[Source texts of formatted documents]
>>
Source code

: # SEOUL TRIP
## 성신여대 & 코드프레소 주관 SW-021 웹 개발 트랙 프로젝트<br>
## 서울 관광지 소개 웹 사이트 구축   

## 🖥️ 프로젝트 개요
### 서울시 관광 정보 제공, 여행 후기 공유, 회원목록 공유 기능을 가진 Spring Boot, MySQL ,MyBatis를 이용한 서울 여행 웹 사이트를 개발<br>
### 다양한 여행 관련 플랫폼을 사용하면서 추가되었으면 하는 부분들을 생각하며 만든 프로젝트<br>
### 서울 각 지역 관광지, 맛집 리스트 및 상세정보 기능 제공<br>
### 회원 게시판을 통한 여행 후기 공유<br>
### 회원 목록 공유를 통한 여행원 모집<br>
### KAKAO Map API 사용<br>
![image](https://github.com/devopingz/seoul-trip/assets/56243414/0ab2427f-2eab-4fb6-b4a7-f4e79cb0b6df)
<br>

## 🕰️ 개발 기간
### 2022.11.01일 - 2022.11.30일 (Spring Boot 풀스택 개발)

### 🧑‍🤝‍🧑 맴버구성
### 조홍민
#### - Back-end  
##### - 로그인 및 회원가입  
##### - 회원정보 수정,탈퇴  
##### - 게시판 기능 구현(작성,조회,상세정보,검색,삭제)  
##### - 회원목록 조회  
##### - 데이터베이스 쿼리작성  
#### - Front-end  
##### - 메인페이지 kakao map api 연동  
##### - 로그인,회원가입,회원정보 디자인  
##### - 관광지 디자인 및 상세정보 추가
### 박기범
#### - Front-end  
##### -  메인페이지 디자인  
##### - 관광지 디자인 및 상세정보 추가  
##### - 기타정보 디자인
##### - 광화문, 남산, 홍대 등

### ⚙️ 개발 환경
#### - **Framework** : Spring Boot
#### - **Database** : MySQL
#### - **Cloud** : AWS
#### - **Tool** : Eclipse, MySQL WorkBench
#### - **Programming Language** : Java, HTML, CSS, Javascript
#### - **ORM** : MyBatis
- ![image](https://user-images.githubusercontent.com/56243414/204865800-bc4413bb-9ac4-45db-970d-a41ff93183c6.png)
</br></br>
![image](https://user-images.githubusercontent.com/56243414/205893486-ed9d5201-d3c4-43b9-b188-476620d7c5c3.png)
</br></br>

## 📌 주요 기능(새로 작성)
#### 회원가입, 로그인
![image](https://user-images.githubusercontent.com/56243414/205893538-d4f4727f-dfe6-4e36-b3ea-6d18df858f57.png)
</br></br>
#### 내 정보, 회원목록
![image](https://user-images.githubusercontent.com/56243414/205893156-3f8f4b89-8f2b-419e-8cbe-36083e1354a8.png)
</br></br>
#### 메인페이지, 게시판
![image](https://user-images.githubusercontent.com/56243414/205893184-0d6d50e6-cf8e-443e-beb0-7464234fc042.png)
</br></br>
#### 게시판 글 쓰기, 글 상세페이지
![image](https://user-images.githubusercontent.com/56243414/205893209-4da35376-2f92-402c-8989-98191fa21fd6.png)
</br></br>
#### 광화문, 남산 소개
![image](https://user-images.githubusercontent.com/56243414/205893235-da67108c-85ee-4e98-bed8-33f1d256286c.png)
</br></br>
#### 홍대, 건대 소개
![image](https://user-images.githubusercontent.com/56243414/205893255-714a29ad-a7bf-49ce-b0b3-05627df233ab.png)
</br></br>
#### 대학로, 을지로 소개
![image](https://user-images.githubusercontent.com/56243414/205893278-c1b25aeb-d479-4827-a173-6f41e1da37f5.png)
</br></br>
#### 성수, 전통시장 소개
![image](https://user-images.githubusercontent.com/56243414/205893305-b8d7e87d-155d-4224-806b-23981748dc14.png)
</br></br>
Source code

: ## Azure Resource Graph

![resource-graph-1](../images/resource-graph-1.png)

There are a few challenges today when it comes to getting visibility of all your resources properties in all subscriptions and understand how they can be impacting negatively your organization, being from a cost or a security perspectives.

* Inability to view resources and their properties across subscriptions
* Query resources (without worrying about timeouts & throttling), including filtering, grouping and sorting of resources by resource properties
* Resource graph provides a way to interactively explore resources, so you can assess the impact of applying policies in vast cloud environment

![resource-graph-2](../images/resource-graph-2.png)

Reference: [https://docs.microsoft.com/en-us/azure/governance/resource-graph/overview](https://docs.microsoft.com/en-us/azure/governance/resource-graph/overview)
<<
Task requirements:
Could you find every line in the records above that has the string "MySQL" and copy it?

Exercise response:
### 서울시 관광 정보 제공, 여행 후기 공유, 회원목록 공유 기능을 가진 Spring Boot, MySQL ,MyBatis를 이용한 서울 여행 웹 사이트를 개발<br>
#### - **Database** : MySQL
#### - **Tool** : Eclipse, MySQL WorkBench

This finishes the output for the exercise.